The first axis, the second axis, and the third axis may be coordinate axes of a three-dimensional space, for example, the first axis may be a Z axis of the three-dimensional space, the second axis may be an X axis of the three-dimensional space, and the third axis may be a Y axis of the three-dimensional space.

It should be noted that both the driver chip and the controller may be disposed on the motherboard, and the processor on the motherboard may perform coordinated control on the operations of the driver chip and the controller.

As shown in fig. 5, an embodiment of the present application further provides a shooting method, which can be applied to the electronic device, and includes:

step 501, based on a shooting scene, determining a target lens corresponding to the shooting scene in at least two lenses of the electronic device.

In this step, the shooting scene may be determined based on the currently captured picture or based on a user input, and then based on the determined shooting scene, a target shot corresponding to the shooting scene is selected from at least two shots of the electronic device.

For example, when the shooting scene selected by the user is a wide-angle shooting scene, a lens for shooting the wide-angle scene is selected as the target lens.

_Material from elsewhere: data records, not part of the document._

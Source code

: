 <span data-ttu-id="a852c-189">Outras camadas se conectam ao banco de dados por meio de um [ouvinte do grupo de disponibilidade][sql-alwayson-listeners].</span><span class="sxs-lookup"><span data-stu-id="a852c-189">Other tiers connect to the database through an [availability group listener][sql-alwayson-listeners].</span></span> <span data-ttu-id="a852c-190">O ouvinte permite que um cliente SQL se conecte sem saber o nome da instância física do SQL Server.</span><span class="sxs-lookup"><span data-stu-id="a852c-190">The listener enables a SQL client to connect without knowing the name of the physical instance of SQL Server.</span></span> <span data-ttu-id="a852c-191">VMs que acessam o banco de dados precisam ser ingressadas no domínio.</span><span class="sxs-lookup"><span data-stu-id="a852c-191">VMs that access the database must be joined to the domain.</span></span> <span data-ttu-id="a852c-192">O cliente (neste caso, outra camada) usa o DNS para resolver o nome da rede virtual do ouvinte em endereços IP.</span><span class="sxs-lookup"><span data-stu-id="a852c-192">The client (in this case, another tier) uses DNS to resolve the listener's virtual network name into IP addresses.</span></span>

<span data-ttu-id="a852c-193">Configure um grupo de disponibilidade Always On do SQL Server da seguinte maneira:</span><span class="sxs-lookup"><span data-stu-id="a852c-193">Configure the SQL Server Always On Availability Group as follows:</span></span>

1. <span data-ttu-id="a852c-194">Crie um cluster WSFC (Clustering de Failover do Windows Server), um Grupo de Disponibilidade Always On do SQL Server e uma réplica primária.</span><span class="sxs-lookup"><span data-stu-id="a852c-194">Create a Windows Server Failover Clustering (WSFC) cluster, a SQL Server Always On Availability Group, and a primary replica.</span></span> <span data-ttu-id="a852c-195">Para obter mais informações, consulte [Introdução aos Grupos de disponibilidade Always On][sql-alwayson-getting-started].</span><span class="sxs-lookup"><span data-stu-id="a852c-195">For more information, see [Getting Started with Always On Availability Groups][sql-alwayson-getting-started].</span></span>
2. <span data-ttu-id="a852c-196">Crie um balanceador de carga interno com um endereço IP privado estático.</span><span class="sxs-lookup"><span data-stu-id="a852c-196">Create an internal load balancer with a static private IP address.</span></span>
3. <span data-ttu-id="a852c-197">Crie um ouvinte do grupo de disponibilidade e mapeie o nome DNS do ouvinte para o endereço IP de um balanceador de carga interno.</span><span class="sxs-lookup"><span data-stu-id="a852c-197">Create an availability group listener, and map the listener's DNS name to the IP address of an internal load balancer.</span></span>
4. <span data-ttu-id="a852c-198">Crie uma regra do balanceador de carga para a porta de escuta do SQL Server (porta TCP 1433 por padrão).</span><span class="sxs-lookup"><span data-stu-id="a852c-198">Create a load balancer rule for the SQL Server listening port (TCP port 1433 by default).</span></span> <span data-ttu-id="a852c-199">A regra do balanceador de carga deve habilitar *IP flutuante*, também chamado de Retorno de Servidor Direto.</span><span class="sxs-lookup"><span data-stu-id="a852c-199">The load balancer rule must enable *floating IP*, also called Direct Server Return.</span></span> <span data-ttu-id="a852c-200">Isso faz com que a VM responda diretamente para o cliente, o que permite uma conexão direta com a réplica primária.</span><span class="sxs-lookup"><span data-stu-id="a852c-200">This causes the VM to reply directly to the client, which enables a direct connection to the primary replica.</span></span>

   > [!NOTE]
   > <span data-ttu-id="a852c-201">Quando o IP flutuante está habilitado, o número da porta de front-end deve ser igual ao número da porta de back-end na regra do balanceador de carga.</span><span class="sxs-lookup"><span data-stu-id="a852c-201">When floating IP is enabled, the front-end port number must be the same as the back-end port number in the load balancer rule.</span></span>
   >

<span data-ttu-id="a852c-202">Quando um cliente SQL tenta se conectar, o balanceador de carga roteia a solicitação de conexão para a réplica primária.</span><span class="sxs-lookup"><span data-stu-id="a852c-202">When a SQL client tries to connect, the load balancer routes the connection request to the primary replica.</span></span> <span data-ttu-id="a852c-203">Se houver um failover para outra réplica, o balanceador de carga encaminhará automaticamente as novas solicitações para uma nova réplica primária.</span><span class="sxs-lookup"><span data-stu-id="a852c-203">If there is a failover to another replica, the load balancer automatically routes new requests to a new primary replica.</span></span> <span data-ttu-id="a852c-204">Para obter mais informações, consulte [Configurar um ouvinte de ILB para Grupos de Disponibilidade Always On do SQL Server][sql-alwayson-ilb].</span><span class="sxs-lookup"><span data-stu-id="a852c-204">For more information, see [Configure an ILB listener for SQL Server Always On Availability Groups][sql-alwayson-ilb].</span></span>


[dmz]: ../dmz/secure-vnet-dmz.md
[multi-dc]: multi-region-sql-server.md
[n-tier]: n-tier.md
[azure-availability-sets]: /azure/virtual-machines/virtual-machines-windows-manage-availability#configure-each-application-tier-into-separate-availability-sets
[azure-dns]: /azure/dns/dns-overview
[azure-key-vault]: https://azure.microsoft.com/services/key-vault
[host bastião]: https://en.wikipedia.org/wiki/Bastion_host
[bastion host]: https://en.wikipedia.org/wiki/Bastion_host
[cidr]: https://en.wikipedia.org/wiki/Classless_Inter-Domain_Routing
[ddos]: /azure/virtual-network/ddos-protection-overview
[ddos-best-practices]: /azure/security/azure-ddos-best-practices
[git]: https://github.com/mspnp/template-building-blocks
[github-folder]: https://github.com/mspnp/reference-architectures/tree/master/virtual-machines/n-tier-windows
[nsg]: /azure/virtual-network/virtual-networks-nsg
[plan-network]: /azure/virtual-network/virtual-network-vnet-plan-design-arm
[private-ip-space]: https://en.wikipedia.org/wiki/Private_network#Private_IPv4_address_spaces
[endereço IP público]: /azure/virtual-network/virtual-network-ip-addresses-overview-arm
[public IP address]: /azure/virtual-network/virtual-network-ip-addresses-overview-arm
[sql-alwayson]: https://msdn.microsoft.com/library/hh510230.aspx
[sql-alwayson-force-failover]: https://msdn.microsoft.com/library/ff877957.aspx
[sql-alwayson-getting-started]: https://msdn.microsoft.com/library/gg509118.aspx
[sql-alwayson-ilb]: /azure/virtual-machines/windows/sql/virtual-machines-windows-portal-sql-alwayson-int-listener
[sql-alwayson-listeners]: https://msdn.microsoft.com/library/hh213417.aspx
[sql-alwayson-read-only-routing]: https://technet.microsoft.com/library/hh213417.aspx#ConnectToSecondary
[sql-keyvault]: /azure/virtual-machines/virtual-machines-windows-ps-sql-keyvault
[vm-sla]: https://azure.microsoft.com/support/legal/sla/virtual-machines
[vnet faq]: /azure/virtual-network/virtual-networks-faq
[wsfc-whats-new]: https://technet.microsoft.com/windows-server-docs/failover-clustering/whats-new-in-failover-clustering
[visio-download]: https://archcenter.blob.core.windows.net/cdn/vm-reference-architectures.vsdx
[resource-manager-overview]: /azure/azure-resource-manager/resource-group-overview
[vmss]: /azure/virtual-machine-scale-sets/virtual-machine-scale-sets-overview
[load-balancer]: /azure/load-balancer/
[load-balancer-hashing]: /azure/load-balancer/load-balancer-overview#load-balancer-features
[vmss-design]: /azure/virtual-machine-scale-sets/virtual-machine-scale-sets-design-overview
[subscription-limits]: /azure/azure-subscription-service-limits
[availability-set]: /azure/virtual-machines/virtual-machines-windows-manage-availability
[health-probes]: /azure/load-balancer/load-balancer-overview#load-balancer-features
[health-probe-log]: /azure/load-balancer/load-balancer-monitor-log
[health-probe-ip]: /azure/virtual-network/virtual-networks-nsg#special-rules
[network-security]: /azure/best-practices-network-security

In the case where the shooting scene is determined based on the currently captured picture, the current shooting scene may be determined based on the content of the extracted image frame by extracting the currently captured image frame and recognizing the content of the extracted image frame. For example, if the currently acquired picture is a moving picture, it may be determined that the shooting scene is a moving shooting scene, and then a shot for shooting the moving scene is selected as a target shot.

And 502, controlling the target lens to move to a position corresponding to a photosensitive chip of the electronic equipment.

In this step, the target lens can be controlled to move to the position corresponding to the photosensitive chip through the first driving component of the electronic device, so that the switching of the lens is realized, and further, the lenses of different types structurally share one photosensitive chip, namely, the imaging of the lenses of different types can be realized through one photosensitive chip, so that the number of the photosensitive chips in the multi-lens electronic device is reduced, and the purpose of reducing the chip cost of the electronic device is achieved.

Optionally, the electronic device further includes a driving chip and a second driving component, the driving chip is connected to the second driving component, and the second driving component is connected to the target lens;

after the controlling the target lens to move to a position corresponding to a photosensitive chip of the electronic device, the method further includes:

acquiring a definition value of a preview image displayed on a shooting preview interface;

and under the condition that the definition value is lower than a preset definition value, controlling the second driving component to adjust the position of the target lens through the driving chip.

In this embodiment, the preview image displayed on the shooting preview interface is shot and collected by a camera module of the electronic device, and the camera module includes a photosensitive chip and a target lens of the electronic device. Moreover, whether the position of the target lens needs to be adjusted or not is judged by analyzing the definition value of the preview image; and if the acquired definition value is lower than the definition value, controlling a second driving component of the electronic equipment to adjust the position of the target lens through a driving chip of the electronic equipment so as to improve the definition of the image.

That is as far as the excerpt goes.